• WORK TO BE COMPLETED: Each line in the entries below that holds the string "deploying" is to be listed.

---- MATERIAL FOR THIS EXERCISE

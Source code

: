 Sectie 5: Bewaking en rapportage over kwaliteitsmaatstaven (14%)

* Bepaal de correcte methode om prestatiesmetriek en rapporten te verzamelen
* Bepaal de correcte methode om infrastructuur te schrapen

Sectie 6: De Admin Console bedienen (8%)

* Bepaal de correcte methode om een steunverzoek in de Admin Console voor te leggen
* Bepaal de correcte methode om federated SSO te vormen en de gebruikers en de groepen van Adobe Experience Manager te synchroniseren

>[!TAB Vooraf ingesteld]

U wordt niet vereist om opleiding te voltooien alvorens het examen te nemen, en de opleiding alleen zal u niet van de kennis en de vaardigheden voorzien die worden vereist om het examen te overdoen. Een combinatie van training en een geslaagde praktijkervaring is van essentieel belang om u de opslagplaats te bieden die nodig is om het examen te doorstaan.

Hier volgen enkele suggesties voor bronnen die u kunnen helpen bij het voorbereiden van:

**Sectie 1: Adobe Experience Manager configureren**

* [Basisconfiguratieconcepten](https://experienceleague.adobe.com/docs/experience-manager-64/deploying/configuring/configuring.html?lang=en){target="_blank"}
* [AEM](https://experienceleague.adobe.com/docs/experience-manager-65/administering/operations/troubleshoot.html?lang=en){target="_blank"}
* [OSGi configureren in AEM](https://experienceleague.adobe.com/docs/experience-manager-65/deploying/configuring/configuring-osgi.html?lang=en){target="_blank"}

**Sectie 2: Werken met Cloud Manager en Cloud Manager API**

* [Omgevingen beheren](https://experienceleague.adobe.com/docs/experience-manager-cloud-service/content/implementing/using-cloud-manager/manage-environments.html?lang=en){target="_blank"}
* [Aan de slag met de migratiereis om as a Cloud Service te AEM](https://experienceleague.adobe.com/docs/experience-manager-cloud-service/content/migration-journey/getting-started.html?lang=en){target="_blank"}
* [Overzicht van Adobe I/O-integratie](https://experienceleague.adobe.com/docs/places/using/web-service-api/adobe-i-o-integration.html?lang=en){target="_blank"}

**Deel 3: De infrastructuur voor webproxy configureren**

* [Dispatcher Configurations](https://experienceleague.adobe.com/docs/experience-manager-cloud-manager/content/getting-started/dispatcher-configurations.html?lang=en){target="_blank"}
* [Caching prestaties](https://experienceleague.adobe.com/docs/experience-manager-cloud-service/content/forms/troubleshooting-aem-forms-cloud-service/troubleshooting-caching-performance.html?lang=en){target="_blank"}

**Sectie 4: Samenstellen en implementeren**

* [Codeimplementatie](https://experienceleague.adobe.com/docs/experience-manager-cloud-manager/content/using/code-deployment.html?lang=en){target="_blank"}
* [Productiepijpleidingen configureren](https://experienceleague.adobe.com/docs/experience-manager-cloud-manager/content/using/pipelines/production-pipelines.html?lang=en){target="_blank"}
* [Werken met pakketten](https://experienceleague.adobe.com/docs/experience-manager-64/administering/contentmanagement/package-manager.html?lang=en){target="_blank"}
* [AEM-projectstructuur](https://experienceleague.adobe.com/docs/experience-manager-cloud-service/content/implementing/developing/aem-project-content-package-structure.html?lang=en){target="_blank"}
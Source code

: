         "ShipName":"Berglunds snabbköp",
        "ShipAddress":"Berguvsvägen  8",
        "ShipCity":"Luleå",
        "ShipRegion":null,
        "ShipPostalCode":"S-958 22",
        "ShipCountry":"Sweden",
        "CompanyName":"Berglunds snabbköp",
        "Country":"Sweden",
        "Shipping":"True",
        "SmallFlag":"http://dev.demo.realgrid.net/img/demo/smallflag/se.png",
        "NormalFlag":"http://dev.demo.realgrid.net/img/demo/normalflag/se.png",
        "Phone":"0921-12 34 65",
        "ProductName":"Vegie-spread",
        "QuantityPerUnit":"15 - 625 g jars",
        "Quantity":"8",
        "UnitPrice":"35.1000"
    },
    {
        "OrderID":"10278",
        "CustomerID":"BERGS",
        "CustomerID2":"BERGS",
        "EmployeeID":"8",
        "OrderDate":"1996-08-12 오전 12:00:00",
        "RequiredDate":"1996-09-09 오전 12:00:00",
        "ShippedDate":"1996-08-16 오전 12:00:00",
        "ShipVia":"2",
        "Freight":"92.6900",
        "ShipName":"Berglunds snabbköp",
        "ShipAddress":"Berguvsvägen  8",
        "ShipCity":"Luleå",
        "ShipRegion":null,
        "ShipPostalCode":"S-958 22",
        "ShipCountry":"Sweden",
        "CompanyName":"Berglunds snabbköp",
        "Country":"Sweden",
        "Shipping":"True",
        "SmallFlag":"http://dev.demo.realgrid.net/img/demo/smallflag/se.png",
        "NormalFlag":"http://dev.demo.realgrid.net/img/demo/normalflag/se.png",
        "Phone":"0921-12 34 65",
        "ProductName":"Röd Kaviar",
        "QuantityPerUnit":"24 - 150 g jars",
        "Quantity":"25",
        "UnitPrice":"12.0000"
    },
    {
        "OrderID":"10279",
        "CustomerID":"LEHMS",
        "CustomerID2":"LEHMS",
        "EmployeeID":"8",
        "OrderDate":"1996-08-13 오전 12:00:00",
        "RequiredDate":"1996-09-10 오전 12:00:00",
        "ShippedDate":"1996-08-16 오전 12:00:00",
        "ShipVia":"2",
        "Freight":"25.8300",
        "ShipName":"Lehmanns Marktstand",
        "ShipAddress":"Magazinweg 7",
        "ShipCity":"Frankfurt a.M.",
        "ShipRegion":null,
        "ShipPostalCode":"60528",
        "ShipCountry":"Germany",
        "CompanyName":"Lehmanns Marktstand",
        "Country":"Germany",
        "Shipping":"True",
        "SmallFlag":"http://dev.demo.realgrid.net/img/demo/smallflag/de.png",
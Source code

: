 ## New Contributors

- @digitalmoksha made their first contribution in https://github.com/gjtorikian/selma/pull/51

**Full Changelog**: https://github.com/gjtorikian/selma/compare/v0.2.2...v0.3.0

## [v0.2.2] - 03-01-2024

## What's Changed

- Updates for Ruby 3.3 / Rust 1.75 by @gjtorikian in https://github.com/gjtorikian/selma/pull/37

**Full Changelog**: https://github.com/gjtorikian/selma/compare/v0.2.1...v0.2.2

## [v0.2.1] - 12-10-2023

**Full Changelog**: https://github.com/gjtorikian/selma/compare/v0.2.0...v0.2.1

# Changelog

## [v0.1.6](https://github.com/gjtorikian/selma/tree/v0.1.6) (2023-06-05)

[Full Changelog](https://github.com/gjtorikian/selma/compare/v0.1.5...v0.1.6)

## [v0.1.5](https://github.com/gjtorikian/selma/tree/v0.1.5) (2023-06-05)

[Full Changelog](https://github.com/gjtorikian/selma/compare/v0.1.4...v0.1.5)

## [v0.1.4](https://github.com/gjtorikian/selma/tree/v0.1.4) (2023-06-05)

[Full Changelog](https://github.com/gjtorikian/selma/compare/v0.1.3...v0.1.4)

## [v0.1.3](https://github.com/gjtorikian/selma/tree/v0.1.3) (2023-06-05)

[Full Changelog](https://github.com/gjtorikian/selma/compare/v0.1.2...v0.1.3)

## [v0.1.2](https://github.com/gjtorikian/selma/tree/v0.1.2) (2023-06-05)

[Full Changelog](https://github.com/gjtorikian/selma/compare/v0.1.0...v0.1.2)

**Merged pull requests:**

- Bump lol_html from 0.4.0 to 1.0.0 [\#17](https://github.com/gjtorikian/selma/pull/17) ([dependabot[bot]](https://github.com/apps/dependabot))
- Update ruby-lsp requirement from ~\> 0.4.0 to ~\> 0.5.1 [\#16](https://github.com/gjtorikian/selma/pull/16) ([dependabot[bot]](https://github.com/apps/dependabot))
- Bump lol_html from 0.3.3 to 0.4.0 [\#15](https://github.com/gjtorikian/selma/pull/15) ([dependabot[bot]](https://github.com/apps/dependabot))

--------

• TASK ANSWER:
* [Basisconfiguratieconcepten](https://experienceleague.adobe.com/docs/experience-manager-64/deploying/configuring/configuring.html?lang=en){target="_blank"}
* [OSGi configureren in AEM](https://experienceleague.adobe.com/docs/experience-manager-65/deploying/configuring/configuring-osgi.html?lang=en){target="_blank"}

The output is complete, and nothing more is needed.